Assignment: Restate verbatim the span of lines below between the line with "1. Potong bawang putih kemudian goreng" and the line with "Jadi, itulah artikel", including those two lines, and only that span.

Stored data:
★ ★ ★ ★ ★ ★ ★
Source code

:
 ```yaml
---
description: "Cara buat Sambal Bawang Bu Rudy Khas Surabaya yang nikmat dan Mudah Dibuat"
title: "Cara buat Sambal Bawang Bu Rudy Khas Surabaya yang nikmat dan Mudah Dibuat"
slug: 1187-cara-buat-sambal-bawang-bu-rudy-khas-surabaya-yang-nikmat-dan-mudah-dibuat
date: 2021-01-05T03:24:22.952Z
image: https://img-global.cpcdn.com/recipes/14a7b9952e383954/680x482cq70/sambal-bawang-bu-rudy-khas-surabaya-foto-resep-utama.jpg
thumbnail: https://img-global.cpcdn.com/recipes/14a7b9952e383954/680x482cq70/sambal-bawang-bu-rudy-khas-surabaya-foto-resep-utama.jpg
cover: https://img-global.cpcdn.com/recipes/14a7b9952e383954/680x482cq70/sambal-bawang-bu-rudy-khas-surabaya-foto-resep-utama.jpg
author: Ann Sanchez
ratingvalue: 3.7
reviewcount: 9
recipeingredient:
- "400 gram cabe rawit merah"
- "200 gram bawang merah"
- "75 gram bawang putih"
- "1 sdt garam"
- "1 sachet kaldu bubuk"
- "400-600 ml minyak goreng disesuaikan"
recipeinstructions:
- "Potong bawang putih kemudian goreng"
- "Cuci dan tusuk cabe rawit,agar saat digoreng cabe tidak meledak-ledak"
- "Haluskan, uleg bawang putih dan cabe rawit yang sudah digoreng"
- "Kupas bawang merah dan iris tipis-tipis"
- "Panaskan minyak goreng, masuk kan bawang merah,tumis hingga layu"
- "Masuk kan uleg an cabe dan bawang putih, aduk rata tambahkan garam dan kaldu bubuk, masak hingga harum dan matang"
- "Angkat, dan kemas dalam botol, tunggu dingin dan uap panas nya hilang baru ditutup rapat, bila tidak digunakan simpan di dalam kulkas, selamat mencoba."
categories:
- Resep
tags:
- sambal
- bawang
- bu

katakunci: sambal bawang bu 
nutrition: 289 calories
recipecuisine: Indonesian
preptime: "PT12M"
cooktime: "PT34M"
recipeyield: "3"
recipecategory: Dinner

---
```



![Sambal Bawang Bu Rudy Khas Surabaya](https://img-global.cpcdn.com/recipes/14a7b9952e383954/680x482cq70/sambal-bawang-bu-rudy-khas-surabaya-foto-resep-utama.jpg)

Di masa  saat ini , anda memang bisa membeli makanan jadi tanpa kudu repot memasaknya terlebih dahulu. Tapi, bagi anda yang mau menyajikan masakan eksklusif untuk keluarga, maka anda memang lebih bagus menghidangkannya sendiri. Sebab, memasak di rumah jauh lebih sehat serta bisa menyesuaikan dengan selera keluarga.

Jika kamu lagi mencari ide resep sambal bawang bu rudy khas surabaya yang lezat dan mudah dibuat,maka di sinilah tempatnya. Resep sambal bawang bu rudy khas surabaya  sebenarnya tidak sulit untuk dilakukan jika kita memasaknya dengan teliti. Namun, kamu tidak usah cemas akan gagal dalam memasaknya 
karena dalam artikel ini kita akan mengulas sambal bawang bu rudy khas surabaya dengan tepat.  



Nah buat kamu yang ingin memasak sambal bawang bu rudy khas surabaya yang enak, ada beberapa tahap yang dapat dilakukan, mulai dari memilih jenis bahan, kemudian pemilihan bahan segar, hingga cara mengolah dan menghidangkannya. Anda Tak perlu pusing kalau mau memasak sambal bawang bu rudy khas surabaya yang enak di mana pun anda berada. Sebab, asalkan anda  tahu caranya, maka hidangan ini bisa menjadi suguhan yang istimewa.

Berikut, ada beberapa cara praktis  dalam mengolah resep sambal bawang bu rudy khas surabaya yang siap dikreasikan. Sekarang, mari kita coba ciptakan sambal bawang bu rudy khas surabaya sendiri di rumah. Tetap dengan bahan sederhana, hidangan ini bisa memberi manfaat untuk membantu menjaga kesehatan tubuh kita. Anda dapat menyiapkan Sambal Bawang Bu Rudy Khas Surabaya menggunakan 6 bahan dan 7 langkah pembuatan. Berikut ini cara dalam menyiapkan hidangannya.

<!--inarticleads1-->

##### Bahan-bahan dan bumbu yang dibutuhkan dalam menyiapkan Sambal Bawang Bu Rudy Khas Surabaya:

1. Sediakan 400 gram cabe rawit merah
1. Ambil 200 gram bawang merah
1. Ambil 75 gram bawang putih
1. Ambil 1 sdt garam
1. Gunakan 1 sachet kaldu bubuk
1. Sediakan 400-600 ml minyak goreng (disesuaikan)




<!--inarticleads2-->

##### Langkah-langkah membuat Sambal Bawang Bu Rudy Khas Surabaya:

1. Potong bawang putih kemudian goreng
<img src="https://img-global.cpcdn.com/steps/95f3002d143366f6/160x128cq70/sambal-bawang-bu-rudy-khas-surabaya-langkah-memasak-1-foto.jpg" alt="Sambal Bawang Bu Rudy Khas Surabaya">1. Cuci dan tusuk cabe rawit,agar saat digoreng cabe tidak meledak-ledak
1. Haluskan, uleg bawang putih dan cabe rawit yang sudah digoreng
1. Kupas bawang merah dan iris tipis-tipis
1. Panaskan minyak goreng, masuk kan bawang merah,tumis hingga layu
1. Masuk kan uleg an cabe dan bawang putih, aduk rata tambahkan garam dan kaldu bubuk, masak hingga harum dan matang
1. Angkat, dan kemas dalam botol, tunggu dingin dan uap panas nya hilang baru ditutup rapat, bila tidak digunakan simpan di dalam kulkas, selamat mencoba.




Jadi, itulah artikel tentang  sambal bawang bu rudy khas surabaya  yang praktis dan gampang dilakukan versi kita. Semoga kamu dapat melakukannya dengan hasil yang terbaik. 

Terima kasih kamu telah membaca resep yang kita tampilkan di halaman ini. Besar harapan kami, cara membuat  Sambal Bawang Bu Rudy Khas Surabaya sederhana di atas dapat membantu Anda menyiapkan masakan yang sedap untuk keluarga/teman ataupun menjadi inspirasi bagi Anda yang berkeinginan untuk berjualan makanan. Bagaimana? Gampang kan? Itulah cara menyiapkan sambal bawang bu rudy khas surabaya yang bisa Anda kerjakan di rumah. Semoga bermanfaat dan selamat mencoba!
★ ★ ★ ★ ★ ★ ★
Response below:
1. Potong bawang putih kemudian goreng
<img src="https://img-global.cpcdn.com/steps/95f3002d143366f6/160x128cq70/sambal-bawang-bu-rudy-khas-surabaya-langkah-memasak-1-foto.jpg" alt="Sambal Bawang Bu Rudy Khas Surabaya">1. Cuci dan tusuk cabe rawit,agar saat digoreng cabe tidak meledak-ledak
1. Haluskan, uleg bawang putih dan cabe rawit yang sudah digoreng
1. Kupas bawang merah dan iris tipis-tipis
1. Panaskan minyak goreng, masuk kan bawang merah,tumis hingga layu
1. Masuk kan uleg an cabe dan bawang putih, aduk rata tambahkan garam dan kaldu bubuk, masak hingga harum dan matang
1. Angkat, dan kemas dalam botol, tunggu dingin dan uap panas nya hilang baru ditutup rapat, bila tidak digunakan simpan di dalam kulkas, selamat mencoba.




Jadi, itulah artikel tentang  sambal bawang bu rudy khas surabaya  yang praktis dan gampang dilakukan versi kita. Semoga kamu dapat melakukannya dengan hasil yang terbaik. 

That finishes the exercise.